I don’t think I quite comprehended the question when the BBC rang me for a comment. In a week where it felt like a tiny step had been made for mankind (the potential for brands to be financially punished for not cutting sugar out of their fizzy pop) I was genuinely being asked if I thought we should ban elasticated trousers as they might encourage obesity.
Before I go any further, although it is probably quite clear already, I don’t believe a stretchy waistband in anyway encourages obesity, just as I don’t think the mere existence of plus size fashion or models contribute either.
The desire to place blame on obesity on anyone but the food industry and government simply smacks of people not truly understanding the workings of it all.
Sammy Margo, a physiotherapist has called for elasticated waistbands to be ‘banned’ in a bid to make people realise their clothes are getting a little tighter and apparently as a means to make them do something about it. While after listening to Sammy talk herself into riddles on the radio – her main culprit in this drama appears to be leggings – it became clear that this has been nothing but another exercise that misjudges and misunderstands the complex notions behind obesity.
So in order to dispel the outdated notion that plus size fashion is still all leggings and tunics and the rather sketch show vision that all plus size humans sit at home with hobnobs wearing sweat pants I’ve come up with 10 other things more culpable for obesity than the humble legging.

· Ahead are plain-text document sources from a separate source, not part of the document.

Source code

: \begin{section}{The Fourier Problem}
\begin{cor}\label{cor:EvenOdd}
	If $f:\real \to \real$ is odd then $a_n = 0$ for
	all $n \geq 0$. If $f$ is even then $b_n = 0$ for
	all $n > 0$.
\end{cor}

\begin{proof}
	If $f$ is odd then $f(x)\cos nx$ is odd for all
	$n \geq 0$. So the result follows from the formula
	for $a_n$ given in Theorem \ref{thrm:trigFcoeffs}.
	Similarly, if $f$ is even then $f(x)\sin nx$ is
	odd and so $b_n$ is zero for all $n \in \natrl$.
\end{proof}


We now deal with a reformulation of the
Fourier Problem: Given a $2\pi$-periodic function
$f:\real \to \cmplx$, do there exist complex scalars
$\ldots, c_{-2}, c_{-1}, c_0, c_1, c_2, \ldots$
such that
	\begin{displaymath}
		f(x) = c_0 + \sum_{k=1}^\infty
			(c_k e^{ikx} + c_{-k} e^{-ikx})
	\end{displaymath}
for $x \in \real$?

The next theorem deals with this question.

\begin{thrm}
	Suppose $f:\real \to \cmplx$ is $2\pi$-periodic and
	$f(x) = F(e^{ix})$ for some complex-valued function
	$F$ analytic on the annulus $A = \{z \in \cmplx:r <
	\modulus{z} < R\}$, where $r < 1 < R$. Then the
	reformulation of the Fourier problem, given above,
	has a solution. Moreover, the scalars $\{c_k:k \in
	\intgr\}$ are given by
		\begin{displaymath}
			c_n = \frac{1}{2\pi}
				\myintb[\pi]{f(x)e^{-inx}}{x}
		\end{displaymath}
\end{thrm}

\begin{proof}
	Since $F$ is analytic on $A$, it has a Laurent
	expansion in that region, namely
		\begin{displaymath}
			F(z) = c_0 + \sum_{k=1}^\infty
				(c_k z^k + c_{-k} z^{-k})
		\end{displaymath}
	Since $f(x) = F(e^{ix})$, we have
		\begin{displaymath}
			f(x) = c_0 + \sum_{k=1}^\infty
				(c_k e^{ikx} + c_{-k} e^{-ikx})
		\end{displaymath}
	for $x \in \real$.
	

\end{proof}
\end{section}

1. Food. We live in a society obsessed by it. Whether we are banning it, cooking it, writing about it, making a tv show about it or eating it, a large part of our lives revolve around it. From just sustaining us to being a money and job generating industry, the choice we now have far exceeds that of our ancestors. The boom of supermarkets, restaurants, convenience and fast food has irreversibly changed our lives and diets forever. There is no point reminiscing about a period before this as the money made and jobs created in these industries mean that we are never going back to a time without them. What we do need to do is learn how to balance out this new sensory overload.
2. Sugar. Sugar is everywhere and in everything and frighteningly it is pretty un-legislated territory. It seems insane that we are only now talking about the sugar content of a can of Cola and even then, the legislation (which kicks in in 2 years time) doesn’t actually guarantee they will cut sugar content – they can simply just pay the tax instead.

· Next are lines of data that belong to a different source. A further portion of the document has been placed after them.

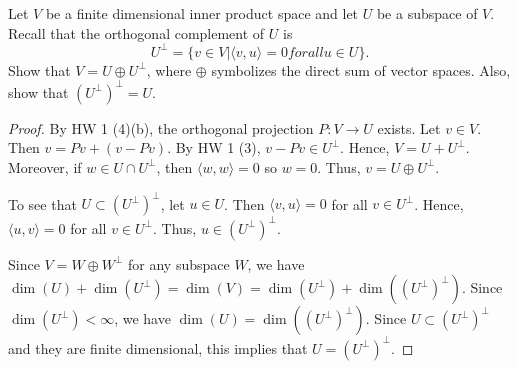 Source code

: \documentclass{article}
\begin{document}
 Let $V$ be a finite dimensional inner product space and let $U$ be a subspace of $V$. Recall that the orthogonal complement of $U$ is 
$$U^\perp = \{v \in V | \langle v,u \rangle = 0 for all u \in U\}.$$
Show that $V = U \oplus U^\perp$, where $\oplus$ symbolizes the direct sum of vector spaces. Also, show that $(U^\perp)^\perp = U$.
\begin{proof}
By HW 1 (4)(b), the orthogonal projection $P : V \to U$ exists.  Let $v \in V$. Then $v = Pv + (v - Pv)$. By HW 1 (3), $v - Pv \in U^\perp$. Hence, $V = U + U^\perp$.  Moreover, if $w \in U \cap U^\perp$, then $\langle w, w \rangle = 0$ so $w = 0$. Thus, $v = U \oplus U^\perp$.

To see that $U \subset (U^\perp)^\perp$, let  $u \in U$. Then $\langle v,u \rangle = 0$ for all $v \in U^\perp$. Hence, $\langle u,v \rangle = 0$ for all $v \in U^\perp$. Thus, $u \in (U^\perp)^\perp$.

Since $V = W \oplus W^\perp$ for any subspace $W$, we have $\dim (U) + \dim(U^\perp) = \dim (V) = \dim (U^\perp) + \dim((U^\perp)^\perp)$. Since $\dim(U^\perp) < \infty$, we have $\dim(U) = \dim((U^\perp)^\perp)$.  Since $U \subset (U^\perp)^\perp$ and they are finite dimensional, this implies that $U = (U^\perp)^\perp$.

\end{proof}
\end{document}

3. Sugar – because it is still even in places most people don’t realise. Now we all know that fizzy drinks are pretty bad for us but the truth is unless you have shunned all processed food (and let’s be honest who has the time for that) then you are unwittingly consuming more sugar than you probably realise. While we aren’t as bad as the American corn syrup industry (whole different ball game) the fact that labelling is so bad and that we let manufacturers get away with it is essentially criminal and far more dangerous than leggings.
4. Time – because not consuming processed food takes up a lot of time people just don’t have anymore. We work longer hours and have more commitments than ever before and while it isn’t impossible to shun processed food, that again means lots of money and education to ensure people can not only produce food from scratch but have the time to do it.
5. Money. Please don’t tell me eating healthily is cheaper. It isn’t. When a pepper costs 89 pence and a full fast food, hot meal costs 99p we have a problem. Yes it is possible to cook cheaply and healthily but we are bombarded with advertising and outlets for fast food and in lower socio economic areas fast food is much more readily and cheaply available than nutritious, healthier options. Until we address this imbalance we have no chance.
6. Availability. How many fast food outlets are suspiciously close to secondary schools; and how ridiculously cheap are they! At a time when a quid will get you a hot box of fried chicken and chips is it any wonder young people are snacking on these on their way home.
7. Education. We need better home economics and lessons on nutrition. How can we expect people not to buy processed food if we have never taught them how to cook. How can people make healthy food choices if the information has never been adequately given over.
8. Responsible food information. You can’t get through a magazine or newspaper without a quick fix diet or some new food fad. The majority of these are not sustainable and not healthy. Let’s stop talking about how quickly you can drop a dress size and how you can improve your health and nutrition for life. I’m fed up with seeing a news story proclaiming miracle cures or saying this is health; for the following week there is always a totally U-Turn story… Sort it out.
9. Mental health. This is not separate from your physical health. We need to have a balance of both in order to be healthy. There is a lot of work done between the link between mental health and obesity. Vast improvement in mental health services are needed. Whenever mental health is discussed it is often seen as an entirely separate entity to physical health. This is not the case. Healthy minds mean that we want to feel good and want to look after ourselves. This is not dependent on size or leggings.
10. Health. Let’s talk about health and not size. I still find it amazing that although we can recognise that we don’t all look the same and aren’t all going to be the same height, we still somehow think we should all fit into one particular dress size or body type. If we were more concerned with health rather than running around visually diagnosing everyone perhaps the conversation would be more sensible.
So there you have it, 10 things that contribute to obesity that are not leggings.